Sedd-i Zerâî, harama götüren yolları da yasak kapsamına alarak haram işlenmesini önlemektir.

Kadın ve erkeğin mesela nâmahreme bakışlarına ve kadınların güzellik ve ziynetlerini teşhirine bir sınırlama getirilmese veya bunlara riayet edilmese, bütün ilahi dinlerin korumayı hedeflediği ırz ve namusun korunması tehlikeye düşebilir. Çünkü sûrenin ilk ayetlerinde haram olduğu bildirilen zinaya ortam hazırlanmış olur. Yasaklarda başarı elde etmek için oraya çıkan tüm yolları da kesmek gerekir. Alkollü içkilerde imalatından içimine kadar katkısı bulunan herkesin lanetlenmesindeki hikmet budur. Bu bağlamda: “Gözün zinası bakmaktır, dilin zinası konuşmaktır, kulağın zinası dinlemektir, elin zinası tutmaktır, ayağın zinası gitmektir. Kalp arzu ve temenni eder, organ onu tasdik veya tekzib eder.”[10] hadisi çok manidardır. Çünkü zina günahı bakışlarla başlayıp sözlerle devam eden tutuşmalarla ısınan bir sürecin sonucudur. Sonucu önemseyenin sonucu hazırlayan sebepleri de önemsemesi gerekir. Başörtüsünün de içinde yer aldığı söz konusu ayetteki emir ve yasaklara bir de bu hikmet penceresinden bakacak olursak başörtüsünün farz olmasının hikmete daha yakın olduğu, “dinî/taabbüdî olmaktan çok ahlâkîdir” diyerek tavsiye niteliğinde bir emir olduğunu ima etmenin isabetli bir istidlal olmadığı görülecektir.

c) Ahlâkî Ölçü nedir?

“Dinî olmaktan çok ahlâkîdir” sözünden maksat kabına göre şekil alan kişi ve toplumlara, zaman ve mekâna göre değişen mutlak ahlak ise, bunu başörtüsü için ölçü göstermek toplumun kabullerini meşru görmek olur ki; bu takdirde Allah (c.c)’ın yüce kitabında başörtüsü hakkında ayet indirmesi abesle iştigal olurdu (Hâşâ). Bir emir bildirmeyip toplumun ahlâk anlayışına bırakması yeterli olurdu.
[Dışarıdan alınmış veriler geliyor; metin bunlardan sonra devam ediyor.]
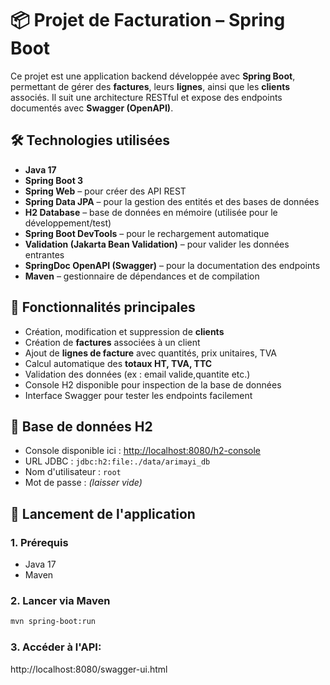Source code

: # 📦 Projet de Facturation – Spring Boot

Ce projet est une application backend développée avec **Spring Boot**, permettant de gérer des **factures**, leurs **lignes**, ainsi que les **clients** associés. Il suit une architecture RESTful et expose des endpoints documentés avec **Swagger (OpenAPI)**.

## 🛠️ Technologies utilisées

- **Java 17**
- **Spring Boot 3**
- **Spring Web** – pour créer des API REST
- **Spring Data JPA** – pour la gestion des entités et des bases de données
- **H2 Database** – base de données en mémoire (utilisée pour le développement/test)
- **Spring Boot DevTools** – pour le rechargement automatique
- **Validation (Jakarta Bean Validation)** – pour valider les données entrantes
- **SpringDoc OpenAPI (Swagger)** – pour la documentation des endpoints
- **Maven** – gestionnaire de dépendances et de compilation

## 🧾 Fonctionnalités principales

- Création, modification et suppression de **clients**
- Création de **factures** associées à un client
- Ajout de **lignes de facture** avec quantités, prix unitaires, TVA
- Calcul automatique des **totaux HT, TVA, TTC**
- Validation des données (ex : email valide,quantite etc.)
- Console H2 disponible pour inspection de la base de données
- Interface Swagger pour tester les endpoints facilement

## 💾 Base de données H2


- Console disponible ici : [http://localhost:8080/h2-console](http://localhost:8080/h2-console)
- URL JDBC : `jdbc:h2:file:./data/arimayi_db`
- Nom d'utilisateur : `root`
- Mot de passe : *(laisser vide)*


## 🚀 Lancement de l'application

### 1. Prérequis
- Java 17
- Maven

### 2. Lancer via Maven 

```bash
mvn spring-boot:run
```
### 3. Accéder à l'API:
http://localhost:8080/swagger-ui.html

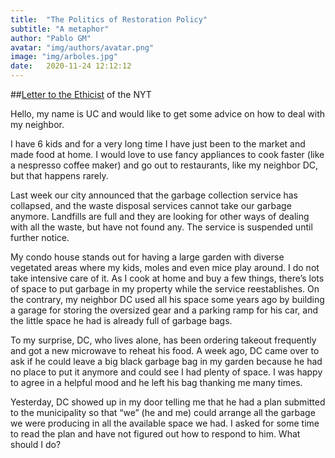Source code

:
 ```yaml
---
title:  "The Politics of Restoration Policy"
subtitle: "A metaphor"
author: "Pablo GM"
avatar: "img/authors/avatar.png"
image: "img/arboles.jpg"
date:   2020-11-24 12:12:12
---
```


##[Letter to the Ethicist](https://www.nytimes.com/column/the-ethicist) of the NYT

Hello, my name is UC and would like to get some advice on how to deal with my neighbor.

I have 6 kids and for a very long time I have just been to the market and made food at home. I would love to use fancy appliances to cook faster (like a nespresso coffee maker) and go out to restaurants, like my neighbor DC, but that happens rarely.

Last week our city announced that the garbage collection service has collapsed, and the waste disposal services cannot take our garbage anymore. Landfills are full and they are looking for other ways of dealing with all the waste, but have not found any. The service is suspended until further notice.

My condo house stands out for having a large garden with diverse vegetated areas where my kids, moles and even mice play around. I do not take intensive care of it. As I cook at home and buy a few things, there’s lots of space to put garbage in my property while the service reestablishes. On the contrary, my neighbor DC used all his space some years ago by building a garage for storing the oversized gear and a parking ramp for his car, and the little space he had is already full of garbage bags.

To my surprise, DC, who lives alone, has been ordering takeout frequently and got a new microwave to reheat his food. A week ago, DC came over to ask if he could leave a big black garbage bag in my garden because he had no place to put it anymore and could see I had plenty of space. I was happy to agree in a helpful mood and he left his bag thanking me many times.

Yesterday, DC showed up in my door telling me that he had a plan submitted to the municipality so that “we” (he and me) could arrange all the garbage we were producing in all the available space we had. I asked for some time to read the plan and have not figured out how to respond to him. What should I do?

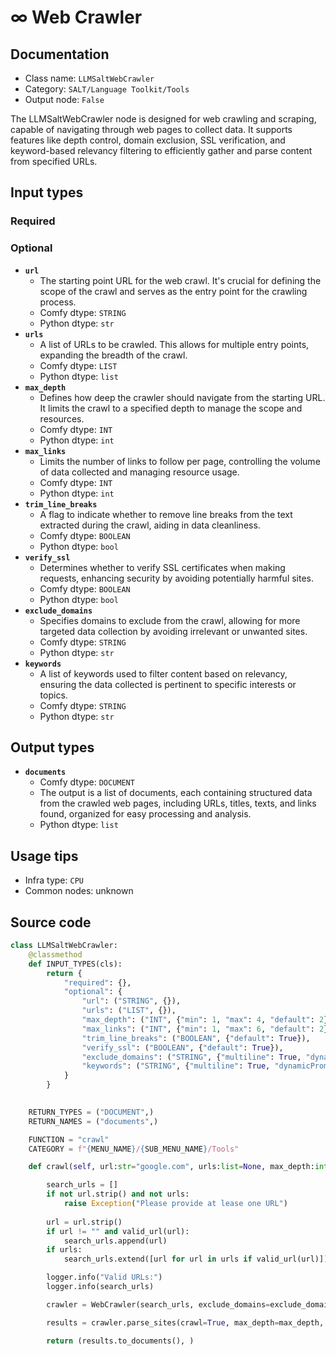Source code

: # ∞ Web Crawler
## Documentation
- Class name: `LLMSaltWebCrawler`
- Category: `SALT/Language Toolkit/Tools`
- Output node: `False`

The LLMSaltWebCrawler node is designed for web crawling and scraping, capable of navigating through web pages to collect data. It supports features like depth control, domain exclusion, SSL verification, and keyword-based relevancy filtering to efficiently gather and parse content from specified URLs.
## Input types
### Required
### Optional
- **`url`**
    - The starting point URL for the web crawl. It's crucial for defining the scope of the crawl and serves as the entry point for the crawling process.
    - Comfy dtype: `STRING`
    - Python dtype: `str`
- **`urls`**
    - A list of URLs to be crawled. This allows for multiple entry points, expanding the breadth of the crawl.
    - Comfy dtype: `LIST`
    - Python dtype: `list`
- **`max_depth`**
    - Defines how deep the crawler should navigate from the starting URL. It limits the crawl to a specified depth to manage the scope and resources.
    - Comfy dtype: `INT`
    - Python dtype: `int`
- **`max_links`**
    - Limits the number of links to follow per page, controlling the volume of data collected and managing resource usage.
    - Comfy dtype: `INT`
    - Python dtype: `int`
- **`trim_line_breaks`**
    - A flag to indicate whether to remove line breaks from the text extracted during the crawl, aiding in data cleanliness.
    - Comfy dtype: `BOOLEAN`
    - Python dtype: `bool`
- **`verify_ssl`**
    - Determines whether to verify SSL certificates when making requests, enhancing security by avoiding potentially harmful sites.
    - Comfy dtype: `BOOLEAN`
    - Python dtype: `bool`
- **`exclude_domains`**
    - Specifies domains to exclude from the crawl, allowing for more targeted data collection by avoiding irrelevant or unwanted sites.
    - Comfy dtype: `STRING`
    - Python dtype: `str`
- **`keywords`**
    - A list of keywords used to filter content based on relevancy, ensuring the data collected is pertinent to specific interests or topics.
    - Comfy dtype: `STRING`
    - Python dtype: `str`
## Output types
- **`documents`**
    - Comfy dtype: `DOCUMENT`
    - The output is a list of documents, each containing structured data from the crawled web pages, including URLs, titles, texts, and links found, organized for easy processing and analysis.
    - Python dtype: `list`
## Usage tips
- Infra type: `CPU`
- Common nodes: unknown


## Source code
```python
class LLMSaltWebCrawler:
    @classmethod
    def INPUT_TYPES(cls):
        return {
            "required": {},
            "optional": {
                "url": ("STRING", {}),
                "urls": ("LIST", {}),
                "max_depth": ("INT", {"min": 1, "max": 4, "default": 2}),
                "max_links": ("INT", {"min": 1, "max": 6, "default": 2}),
                "trim_line_breaks": ("BOOLEAN", {"default": True}),
                "verify_ssl": ("BOOLEAN", {"default": True}),
                "exclude_domains": ("STRING", {"multiline": True, "dynamicPrompts": False, "placeholder": "Optional exclude domains, eg: example.com, example2.com"}),
                "keywords": ("STRING", {"multiline": True, "dynamicPrompts": False, "placeholder": "Optional relevancy keywords, eg: artificial intelligence, ai"})
            }
        }
    

    RETURN_TYPES = ("DOCUMENT",)
    RETURN_NAMES = ("documents",)

    FUNCTION = "crawl"
    CATEGORY = f"{MENU_NAME}/{SUB_MENU_NAME}/Tools"

    def crawl(self, url:str="google.com", urls:list=None, max_depth:int=2, max_links:int=2, trim_line_breaks:bool=True, verify_ssl:bool=True, exclude_domains:str="", keywords:str="") -> list:

        search_urls = []
        if not url.strip() and not urls:
            raise Exception("Please provide at lease one URL")
        
        url = url.strip()
        if url != "" and valid_url(url):
            search_urls.append(url)
        if urls:
            search_urls.extend([url for url in urls if valid_url(url)])

        logger.info("Valid URLs:")
        logger.info(search_urls)

        crawler = WebCrawler(search_urls, exclude_domains=exclude_domains, relevancy_keywords=keywords, max_links=max_links)

        results = crawler.parse_sites(crawl=True, max_depth=max_depth, trim_line_breaks=trim_line_breaks, verify_ssl=verify_ssl)

        return (results.to_documents(), )

```
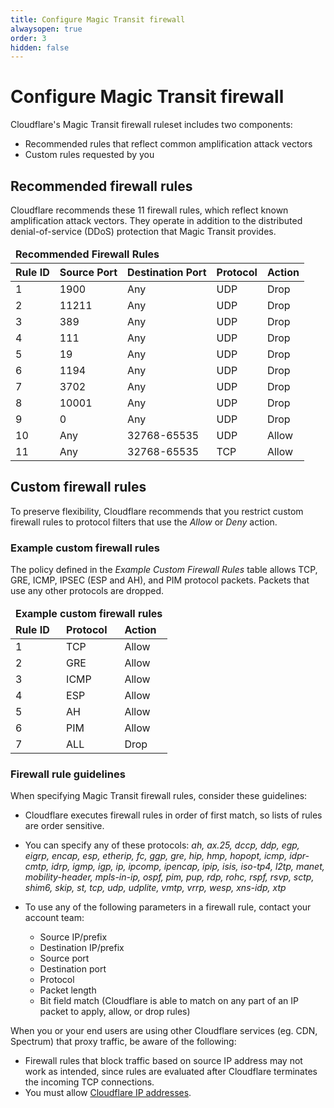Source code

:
 ```yaml
---
title: Configure Magic Transit firewall
alwaysopen: true
order: 3
hidden: false
---
```


# Configure Magic Transit firewall

Cloudflare's Magic Transit firewall ruleset includes two components:

* Recommended rules that reflect common amplification attack vectors
* Custom rules requested by you

## Recommended firewall rules

Cloudflare recommends these 11 firewall rules, which reflect known amplification attack vectors. They operate in addition to the distributed denial-of-service (DDoS) protection that Magic Transit provides.

<table>
  <thead>
    <tr>
      <td colspan="5" ><strong>Recommended Firewall Rules</strong></td>
    </tr>
    <tr>
      <th>Rule ID</th>
      <th>Source Port</th>
      <th>Destination Port</th>
      <th>Protocol</th>
      <th>Action</th>
    </tr>
  </thead>
  <tbody>
    <tr>
      <td>1</td>
      <td>1900</td>
      <td>Any</td>
      <td>UDP</td>
      <td>Drop</td>
    </tr>
    <tr>
      <td>2</td>
      <td>11211</td>
      <td>Any</td>
      <td>UDP</td>
      <td>Drop</td>
    </tr>
    <tr>
      <td>3</td>
      <td>389</td>
      <td>Any</td>
      <td>UDP</td>
      <td>Drop</td>
    </tr>
    <tr>
      <td>4</td>
      <td>111</td>
      <td>Any</td>
      <td>UDP</td>
      <td>Drop</td>
    </tr>
    <tr>
      <td>5</td>
      <td>19</td>
      <td>Any</td>
      <td>UDP</td>
      <td>Drop</td>
    </tr>
    <tr>
      <td>6</td>
      <td>1194</td>
      <td>Any</td>
      <td>UDP</td>
      <td>Drop</td>
    </tr>
    <tr>
      <td>7</td>
      <td>3702</td>
      <td>Any</td>
      <td>UDP</td>
      <td>Drop</td>
    </tr>
    <tr>
      <td>8</td>
      <td>10001</td>
      <td>Any</td>
      <td>UDP</td>
      <td>Drop</td>
    </tr>
    <tr>
      <td>9</td>
      <td>0</td>
      <td>Any</td>
      <td>UDP</td>
      <td>Drop</td>
    </tr>
    <tr>
      <td>10</td>
      <td>Any</td>
      <td>32768-65535</td>
      <td>UDP</td>
      <td>Allow</td>
    </tr>
    <tr>
      <td>11</td>
      <td>Any</td>
      <td>32768-65535</td>
      <td>TCP</td>
      <td>Allow</td>
    </tr>
  </tbody>
</table>

## Custom firewall rules

To preserve flexibility, Cloudflare recommends that you restrict custom firewall rules to protocol filters that use the _Allow_ or _Deny_ action.

### Example custom firewall rules

The policy defined in the _Example Custom Firewall Rules_ table allows TCP, GRE, ICMP, IPSEC (ESP and AH), and PIM protocol packets. Packets that use any other protocols are dropped.

<table>
  <thead>
    <tr>
      <td colspan="3" ><strong>Example custom firewall rules</strong></td>
    </tr>
    <tr>
      <td><strong>Rule ID</strong></td>
      <td><strong>Protocol</strong></td>
      <td><strong>Action</strong></td>
    </tr>
  </thead>
  <tbody>
    <tr>
      <td>1</td>
      <td>TCP</td>
      <td>Allow</td>
    </tr>
    <tr>
      <td>2</td>
      <td>GRE</td>
      <td>Allow</td>
    </tr>
    <tr>
      <td>3</td>
      <td>ICMP</td>
      <td>Allow</td>
    </tr>
    <tr>
      <td>4</td>
      <td>ESP</td>
      <td>Allow</td>
    </tr>
    <tr>
      <td>5</td>
      <td>AH</td>
      <td>Allow</td>
    </tr>
    <tr>
      <td>6</td>
      <td>PIM</td>
      <td>Allow</td>
    </tr>
    <tr>
      <td>7</td>
      <td>ALL</td>
      <td>Drop</td>
    </tr>
  </tbody>
</table>

### Firewall rule guidelines

When specifying Magic Transit firewall rules, consider these guidelines:

* Cloudflare executes firewall rules in order of first match, so lists of rules are order sensitive.

* You can specify any of these protocols:
_ah, ax.25, dccp, ddp, egp, eigrp, encap, esp, etherip, fc, ggp, gre, hip, hmp, hopopt, icmp, idpr-cmtp, idrp, igmp, igp, ip, ipcomp, ipencap, ipip, isis, iso-tp4, l2tp, manet, mobility-header, mpls-in-ip, ospf, pim, pup, rdp, rohc, rspf, rsvp, sctp, shim6, skip, st, tcp, udp, udplite, vmtp, vrrp, wesp, xns-idp, xtp_

* To use any of the following parameters in a firewall rule, contact your account team:
  * Source IP/prefix
  * Destination IP/prefix
  * Source port
  * Destination port
  * Protocol
  * Packet length
  * Bit field match (Cloudflare is able to match on any part of an IP packet to apply, allow, or drop rules)

<Aside>

When you or your end users are using other Cloudflare services (eg. CDN, Spectrum) that proxy traffic, be aware of the following:

* Firewall rules that block traffic based on source IP address may not work as intended, since rules are evaluated after Cloudflare terminates the incoming TCP connections.
* You must allow [Cloudflare IP addresses](https://www.cloudflare.com/ips/).

</Aside>
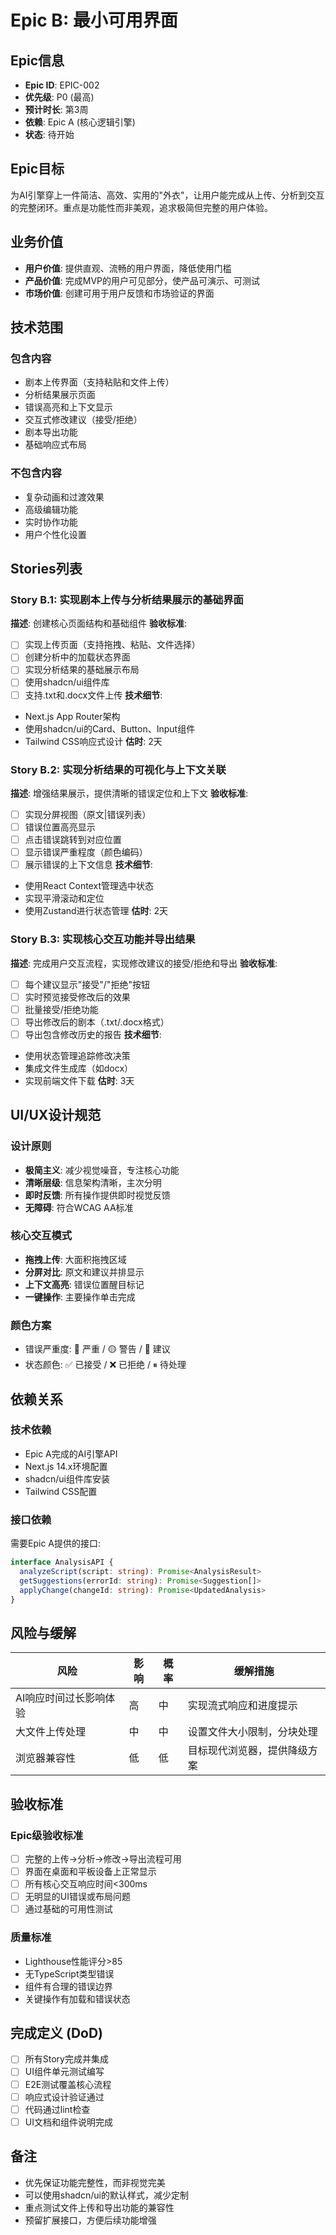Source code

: # Epic B: 最小可用界面

## Epic信息
- **Epic ID**: EPIC-002
- **优先级**: P0 (最高)
- **预计时长**: 第3周
- **依赖**: Epic A (核心逻辑引擎)
- **状态**: 待开始

## Epic目标
为AI引擎穿上一件简洁、高效、实用的"外衣"，让用户能完成从上传、分析到交互的完整闭环。重点是功能性而非美观，追求极简但完整的用户体验。

## 业务价值
- **用户价值**: 提供直观、流畅的用户界面，降低使用门槛
- **产品价值**: 完成MVP的用户可见部分，使产品可演示、可测试
- **市场价值**: 创建可用于用户反馈和市场验证的界面

## 技术范围
### 包含内容
- 剧本上传界面（支持粘贴和文件上传）
- 分析结果展示页面
- 错误高亮和上下文显示
- 交互式修改建议（接受/拒绝）
- 剧本导出功能
- 基础响应式布局

### 不包含内容
- 复杂动画和过渡效果
- 高级编辑功能
- 实时协作功能
- 用户个性化设置

## Stories列表

### Story B.1: 实现剧本上传与分析结果展示的基础界面
**描述**: 创建核心页面结构和基础组件
**验收标准**:
- [ ] 实现上传页面（支持拖拽、粘贴、文件选择）
- [ ] 创建分析中的加载状态界面
- [ ] 实现分析结果的基础展示布局
- [ ] 使用shadcn/ui组件库
- [ ] 支持.txt和.docx文件上传
**技术细节**:
- Next.js App Router架构
- 使用shadcn/ui的Card、Button、Input组件
- Tailwind CSS响应式设计
**估时**: 2天

### Story B.2: 实现分析结果的可视化与上下文关联
**描述**: 增强结果展示，提供清晰的错误定位和上下文
**验收标准**:
- [ ] 实现分屏视图（原文|错误列表）
- [ ] 错误位置高亮显示
- [ ] 点击错误跳转到对应位置
- [ ] 显示错误严重程度（颜色编码）
- [ ] 展示错误的上下文信息
**技术细节**:
- 使用React Context管理选中状态
- 实现平滑滚动和定位
- 使用Zustand进行状态管理
**估时**: 2天

### Story B.3: 实现核心交互功能并导出结果
**描述**: 完成用户交互流程，实现修改建议的接受/拒绝和导出
**验收标准**:
- [ ] 每个建议显示"接受"/"拒绝"按钮
- [ ] 实时预览接受修改后的效果
- [ ] 批量接受/拒绝功能
- [ ] 导出修改后的剧本（.txt/.docx格式）
- [ ] 导出包含修改历史的报告
**技术细节**:
- 使用状态管理追踪修改决策
- 集成文件生成库（如docx）
- 实现前端文件下载
**估时**: 3天

## UI/UX设计规范
### 设计原则
- **极简主义**: 减少视觉噪音，专注核心功能
- **清晰层级**: 信息架构清晰，主次分明
- **即时反馈**: 所有操作提供即时视觉反馈
- **无障碍**: 符合WCAG AA标准

### 核心交互模式
- **拖拽上传**: 大面积拖拽区域
- **分屏对比**: 原文和建议并排显示
- **上下文高亮**: 错误位置醒目标记
- **一键操作**: 主要操作单击完成

### 颜色方案
- 错误严重度: 🔴 严重 / 🟡 警告 / 🔵 建议
- 状态颜色: ✅ 已接受 / ❌ 已拒绝 / ⏸ 待处理

## 依赖关系
### 技术依赖
- Epic A完成的AI引擎API
- Next.js 14.x环境配置
- shadcn/ui组件库安装
- Tailwind CSS配置

### 接口依赖
需要Epic A提供的接口:
```typescript
interface AnalysisAPI {
  analyzeScript(script: string): Promise<AnalysisResult>
  getSuggestions(errorId: string): Promise<Suggestion[]>
  applyChange(changeId: string): Promise<UpdatedAnalysis>
}
```

## 风险与缓解
| 风险 | 影响 | 概率 | 缓解措施 |
|-----|------|------|----------|
| AI响应时间过长影响体验 | 高 | 中 | 实现流式响应和进度提示 |
| 大文件上传处理 | 中 | 中 | 设置文件大小限制，分块处理 |
| 浏览器兼容性 | 低 | 低 | 目标现代浏览器，提供降级方案 |

## 验收标准
### Epic级验收标准
- [ ] 完整的上传->分析->修改->导出流程可用
- [ ] 界面在桌面和平板设备上正常显示
- [ ] 所有核心交互响应时间<300ms
- [ ] 无明显的UI错误或布局问题
- [ ] 通过基础的可用性测试

### 质量标准
- Lighthouse性能评分>85
- 无TypeScript类型错误
- 组件有合理的错误边界
- 关键操作有加载和错误状态

## 完成定义 (DoD)
- [ ] 所有Story完成并集成
- [ ] UI组件单元测试编写
- [ ] E2E测试覆盖核心流程
- [ ] 响应式设计验证通过
- [ ] 代码通过lint检查
- [ ] UI文档和组件说明完成

## 备注
- 优先保证功能完整性，而非视觉完美
- 可以使用shadcn/ui的默认样式，减少定制
- 重点测试文件上传和导出功能的兼容性
- 预留扩展接口，方便后续功能增强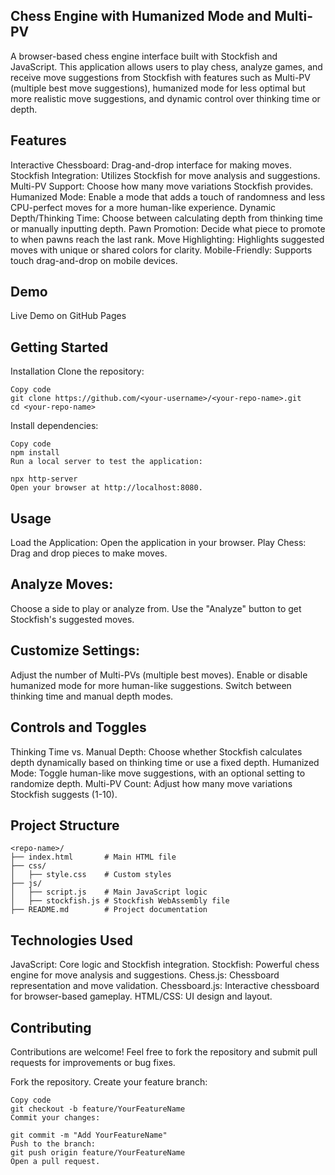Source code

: ## Chess Engine with Humanized Mode and Multi-PV
A browser-based chess engine interface built with Stockfish and JavaScript. This application allows users to play chess, analyze games, and receive move suggestions from Stockfish with features such as Multi-PV (multiple best move suggestions), humanized mode for less optimal but more realistic move suggestions, and dynamic control over thinking time or depth.

## Features
Interactive Chessboard: Drag-and-drop interface for making moves.
Stockfish Integration: Utilizes Stockfish for move analysis and suggestions.
Multi-PV Support: Choose how many move variations Stockfish provides.
Humanized Mode: Enable a mode that adds a touch of randomness and less CPU-perfect moves for a more human-like experience.
Dynamic Depth/Thinking Time: Choose between calculating depth from thinking time or manually inputting depth.
Pawn Promotion: Decide what piece to promote to when pawns reach the last rank.
Move Highlighting: Highlights suggested moves with unique or shared colors for clarity.
Mobile-Friendly: Supports touch drag-and-drop on mobile devices.

## Demo
Live Demo on GitHub Pages

## Getting Started
Installation
Clone the repository:

```
Copy code
git clone https://github.com/<your-username>/<your-repo-name>.git
cd <your-repo-name>
```

Install dependencies:

```
Copy code
npm install
Run a local server to test the application:
```

```
npx http-server
Open your browser at http://localhost:8080.
```

## Usage
Load the Application: Open the application in your browser.
Play Chess: Drag and drop pieces to make moves.

## Analyze Moves:
Choose a side to play or analyze from.
Use the "Analyze" button to get Stockfish's suggested moves.

## Customize Settings:
Adjust the number of Multi-PVs (multiple best moves).
Enable or disable humanized mode for more human-like suggestions.
Switch between thinking time and manual depth modes.

## Controls and Toggles
Thinking Time vs. Manual Depth: Choose whether Stockfish calculates depth dynamically based on thinking time or use a fixed depth.
Humanized Mode: Toggle human-like move suggestions, with an optional setting to randomize depth.
Multi-PV Count: Adjust how many move variations Stockfish suggests (1-10).

## Project Structure
```
<repo-name>/
├── index.html       # Main HTML file
├── css/
│   ├── style.css    # Custom styles
├── js/
│   ├── script.js    # Main JavaScript logic
│   ├── stockfish.js # Stockfish WebAssembly file
├── README.md        # Project documentation
```
## Technologies Used
JavaScript: Core logic and Stockfish integration.
Stockfish: Powerful chess engine for move analysis and suggestions.
Chess.js: Chessboard representation and move validation.
Chessboard.js: Interactive chessboard for browser-based gameplay.
HTML/CSS: UI design and layout.

## Contributing
Contributions are welcome! Feel free to fork the repository and submit pull requests for improvements or bug fixes.

Fork the repository.
Create your feature branch:
```
Copy code
git checkout -b feature/YourFeatureName
Commit your changes:

git commit -m "Add YourFeatureName"
Push to the branch:
git push origin feature/YourFeatureName
Open a pull request.
```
Bundan İslâm ahlakı kastediliyorsa, İslâm ahlakı Kur’an ve sünnet çerçevesinde şekillendiğinden başörtüsü hükmü bir şekilde dinen bağlayıcı olur. Çünkü ana-babaya iyilik, sıla-yı rahim, rüşvet gibi nice ahlâkî davranışlar vardır ki sonu günah ve sevaba çıkar. Sonu buraya çıkan her davranış dinen bir şekilde bağlayıcıdır. Başörtüsünün de bu anlam da ahlâkî olduğunu farz etsek bile yine de dînen bağlayıcı bir hükme sahiptir.

Ve:

Aslında ahkâmdan ahlâka Müslüman’ı birçok yönden ilgilendiren tesettür ve başörtüsü meselesini farz mı vacib mi, haram mı mekruh mu gibi fıkhî ıstılahlar içinde ele almak yerine bize ahiret sermayesi olacak günah sevap anlayışı içinde ele almak daha doğru olur kanaatindeyim. Çünkü Ashâbın hanımlarının yaptığı gibi emrin ne ifade ettiğini düşünmeden sırf Allah (c.c) kitabında taleb etti diye başı örtmenin sevap kazandıracağında şüphe olmadığı gibi bu emre rağmen örtmemenin de günah kazandıracağında şüphe yoktur. 31. ayetin: “Ey Müminler! Hep birden Allah’a Tevbe edesiniz ki kurtuluşa eresiniz.” şeklinde bitmesi bu yaklaşımın daha doğru olacağına bir işaret olsa gerektir.

Allah kurtuluşa erenlerden eylesin.

[1]. Ahzâb, 59.

[2]. Nur, 31.

[3]. Ebû Davud, Libas, 29.

[4]. Buhari, Sayd, 13; Ebû Davud, Menâsik, 31.

[5]. Ebû Davud, Menâsik, 33.

[6]. Hak Dinî Kur’an Dili, 5/3506.

[7]. İslamiyat Dergisi C. 4, Sayı 2, Sf. 33.

[8]. A.g.e. Sf. 30.

[9]. A.g.e. Sf. 32.

[10]. Ebû Davud, Nikah, 43.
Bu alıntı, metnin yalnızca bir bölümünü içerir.